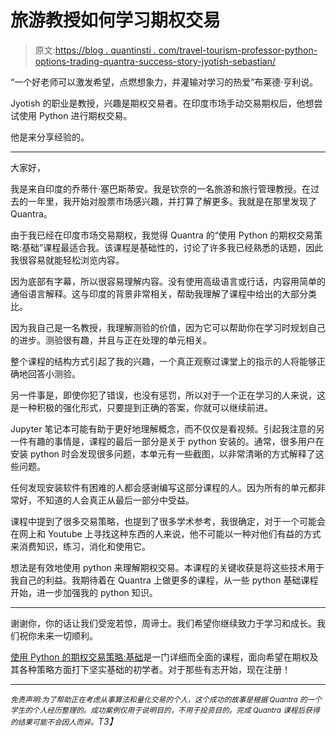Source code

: # 旅游教授如何学习期权交易

> 原文:[https://blog . quantinsti . com/travel-tourism-professor-python-options-trading-quantra-success-story-jyotish-sebastian/](https://blog.quantinsti.com/travel-tourism-professor-python-options-trading-quantra-success-story-jyotish-sebastian/)

“一个好老师可以激发希望，点燃想象力，并灌输对学习的热爱”布莱德·亨利说。

Jyotish 的职业是教授，兴趣是期权交易者。在印度市场手动交易期权后，他想尝试使用 Python 进行期权交易。

他是来分享经验的。

* * *

大家好，

我是来自印度的乔蒂什·塞巴斯蒂安。我是钦奈的一名旅游和旅行管理教授。在过去的一年里，我开始对股票市场感兴趣，并打算了解更多。我就是在那里发现了 Quantra。

由于我已经在印度市场交易期权，我觉得 Quantra 的“使用 Python 的期权交易策略:基础”课程最适合我。该课程是基础性的，讨论了许多我已经熟悉的话题，因此我很容易就能轻松浏览内容。

因为底部有字幕，所以很容易理解内容。没有使用高级语言或行话，内容用简单的通俗语言解释。这与印度的背景非常相关，帮助我理解了课程中给出的大部分类比。

因为我自己是一名教授，我理解测验的价值，因为它可以帮助你在学习时规划自己的进步。测验很有趣，并且与正在处理的单元相关。

整个课程的结构方式引起了我的兴趣，一个真正观察过课堂上的指示的人将能够正确地回答小测验。

另一件事是，即使你犯了错误，也没有惩罚，所以对于一个正在学习的人来说，这是一种积极的强化形式，只要提到正确的答案，你就可以继续前进。

Jupyter 笔记本可能有助于更好地理解概念，而不仅仅是看视频。引起我注意的另一件有趣的事情是，课程的最后一部分是关于 python 安装的。通常，很多用户在安装 python 时会发现很多问题，本单元有一些截图，以非常清晰的方式解释了这些问题。

任何发现安装软件有困难的人都会感谢编写这部分课程的人。因为所有的单元都非常好，不知道的人会真正从最后一部分中受益。

课程中提到了很多交易策略，也提到了很多学术参考，我很确定，对于一个可能会在网上和 Youtube 上寻找这种东西的人来说，他不可能以一种对他们有益的方式来消费知识，练习，消化和使用它。

想法是有效地使用 python 来理解期权交易。本课程的关键收获是将这些技术用于我自己的利益。我期待着在 Quantra 上做更多的课程，从一些 python 基础课程开始，进一步加强我的 python 知识。

* * *

谢谢你，你的话让我们受宠若惊，周谛士。我们希望你继续致力于学习和成长。我们祝你未来一切顺利。

[使用 Python 的期权交易策略:基础](https://quantra.quantinsti.com/course/options-trading-strategies-python-basic)是一门详细而全面的课程，面向希望在期权及其各种策略方面打下坚实基础的初学者。对于那些有志开始，现在注册！

* * *

*<small>免责声明:为了帮助正在考虑从事算法和量化交易的个人，这个成功的故事是根据 Quantra 的一个学生的个人经历整理的。成功案例仅用于说明目的，不用于投资目的。完成 Quantra 课程后获得的结果可能不会因人而异。</small>T3】*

▶ **Exercise**
Retype all entries exactly; omit pictures.

▶ **Result of the exercise**
Source code

: # 旅游教授如何学习期权交易

> 原文:[https://blog . quantinsti . com/travel-tourism-professor-python-options-trading-quantra-success-story-jyotish-sebastian/](https://blog.quantinsti.com/travel-tourism-professor-python-options-trading-quantra-success-story-jyotish-sebastian/)

“一个好老师可以激发希望，点燃想象力，并灌输对学习的热爱”布莱德·亨利说。

Jyotish 的职业是教授，兴趣是期权交易者。在印度市场手动交易期权后，他想尝试使用 Python 进行期权交易。

他是来分享经验的。

* * *

大家好，

我是来自印度的乔蒂什·塞巴斯蒂安。我是钦奈的一名旅游和旅行管理教授。在过去的一年里，我开始对股票市场感兴趣，并打算了解更多。我就是在那里发现了 Quantra。

由于我已经在印度市场交易期权，我觉得 Quantra 的“使用 Python 的期权交易策略:基础”课程最适合我。该课程是基础性的，讨论了许多我已经熟悉的话题，因此我很容易就能轻松浏览内容。

因为底部有字幕，所以很容易理解内容。没有使用高级语言或行话，内容用简单的通俗语言解释。这与印度的背景非常相关，帮助我理解了课程中给出的大部分类比。

因为我自己是一名教授，我理解测验的价值，因为它可以帮助你在学习时规划自己的进步。测验很有趣，并且与正在处理的单元相关。

整个课程的结构方式引起了我的兴趣，一个真正观察过课堂上的指示的人将能够正确地回答小测验。

另一件事是，即使你犯了错误，也没有惩罚，所以对于一个正在学习的人来说，这是一种积极的强化形式，只要提到正确的答案，你就可以继续前进。

Jupyter 笔记本可能有助于更好地理解概念，而不仅仅是看视频。引起我注意的另一件有趣的事情是，课程的最后一部分是关于 python 安装的。通常，很多用户在安装 python 时会发现很多问题，本单元有一些截图，以非常清晰的方式解释了这些问题。

任何发现安装软件有困难的人都会感谢编写这部分课程的人。因为所有的单元都非常好，不知道的人会真正从最后一部分中受益。

课程中提到了很多交易策略，也提到了很多学术参考，我很确定，对于一个可能会在网上和 Youtube 上寻找这种东西的人来说，他不可能以一种对他们有益的方式来消费知识，练习，消化和使用它。

想法是有效地使用 python 来理解期权交易。本课程的关键收获是将这些技术用于我自己的利益。我期待着在 Quantra 上做更多的课程，从一些 python 基础课程开始，进一步加强我的 python 知识。

* * *

谢谢你，你的话让我们受宠若惊，周谛士。我们希望你继续致力于学习和成长。我们祝你未来一切顺利。

[使用 Python 的期权交易策略:基础](https://quantra.quantinsti.com/course/options-trading-strategies-python-basic)是一门详细而全面的课程，面向希望在期权及其各种策略方面打下坚实基础的初学者。对于那些有志开始，现在注册！

* * *

*<small>免责声明:为了帮助正在考虑从事算法和量化交易的个人，这个成功的故事是根据 Quantra 的一个学生的个人经历整理的。成功案例仅用于说明目的，不用于投资目的。完成 Quantra 课程后获得的结果可能不会因人而异。</small>T3】*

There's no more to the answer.